Add a dynamic star rating to each document. Ideally, users would give direct, concrete feedback to the application by rating search results from “great” to “useless.” Unfortunately, experience shows that users do not spend the extra click (plus a few brain cycles) to give direct feedback, so manual “star rating” schemes generally fail. But, this is an application! Your application can figure out the results documents that are successful against particular search terms (and which are successful independent of the search). See “Track Everything” below.
Cheat! You can program for “best bets.” When writing code, developers have the freedom to make the application work exactly as they want it to. So, if every search result before 9:00 a.m. should begin with “news of the day,” or if you want every e-commerce search to show the day’s specials first, you can do that!

Search developers often spend a lot of time and effort trying to reverse-engineer a search engine and its indexes to get just the result their users want.
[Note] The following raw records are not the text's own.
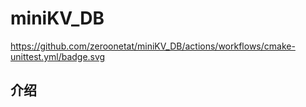 # miniKV_DB
https://github.com/zeroonetat/miniKV_DB/actions/workflows/cmake-unittest.yml/badge.svg
## 介绍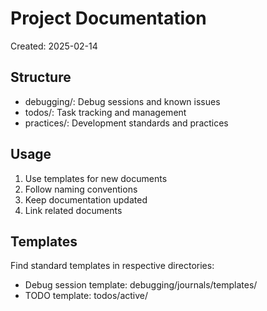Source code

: # Project Documentation

Created: 2025-02-14

## Structure
- debugging/: Debug sessions and known issues
- todos/: Task tracking and management
- practices/: Development standards and practices

## Usage
1. Use templates for new documents
2. Follow naming conventions
3. Keep documentation updated
4. Link related documents

## Templates
Find standard templates in respective directories:
- Debug session template: debugging/journals/templates/
- TODO template: todos/active/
With a search application, you can break into the user experience at any point and make it do whatever you want.

You can introduce a manual mapping from anything to anything. For example, whenever the user’s search includes the phrase “Citizens United,” you can make “Citizens United v. Federal Election Commission, 558 U.S. 310” the top result, and add a blurb that says “this is the Supreme Court opinion of Jan 21 2010.”

This is very much user-/domain-/role-/task-specific. If the user is a law student researching a case, they probably want to be pointed directly to the court opinion. But, if the user is a reporter writing a piece on a speech that mentions “Citizens United,” the reporter may prefer the wiki page.

The practice of programmatically assigning a best search result to a search, or part of a search, is sometimes known as “best bets.” Adding best bets will improve the quality of results and improve performance (since a best bet is a simple mapping, not a search).

3. Invest in the UI

The results page of a typical search engine is a list of blue links to documents. But, you can do so much better!

It’s important not to skip this step as it’s an opportunity to make full use of the real estate and visual capabilities in the browser, and the contextual information right at your fingertips. You want to give users insights into the area being searched, and tips on where to go next.

After a search, users want to know two things: What are the top results? What does the overall set of results look like?

Information about each result

Users want to see relevant information about each of the top results in order to know which ones to click on to answer a question. If the information about the result is really good, it may answer the question immediately—task complete.

Here are some ways to present information about each result (each document or record that may answer the question posed by the search):

Snippets

Often, results pages show a snippet below each document link—a few lines from the document text, often with search terms highlighted. The purpose of a snippet is to tell users at-a-glance what the document is and what it’s about, so they know whether it’s worth clicking on it.

Here are some ways to make the snippet richer:

Add metadata – If users can see who wrote the document and when, and possibly how long it is, that’s useful information that helps decide if that’s the document they are looking for.
Look for ways to say more – For example, if you know the author is your CTO, or if you know he has co-authored papers with luminaries in my domain, that makes the document stand out. The challenge is pulling in as much context as possible and displaying it (visualizing it) in a way that users can consume quickly and easily.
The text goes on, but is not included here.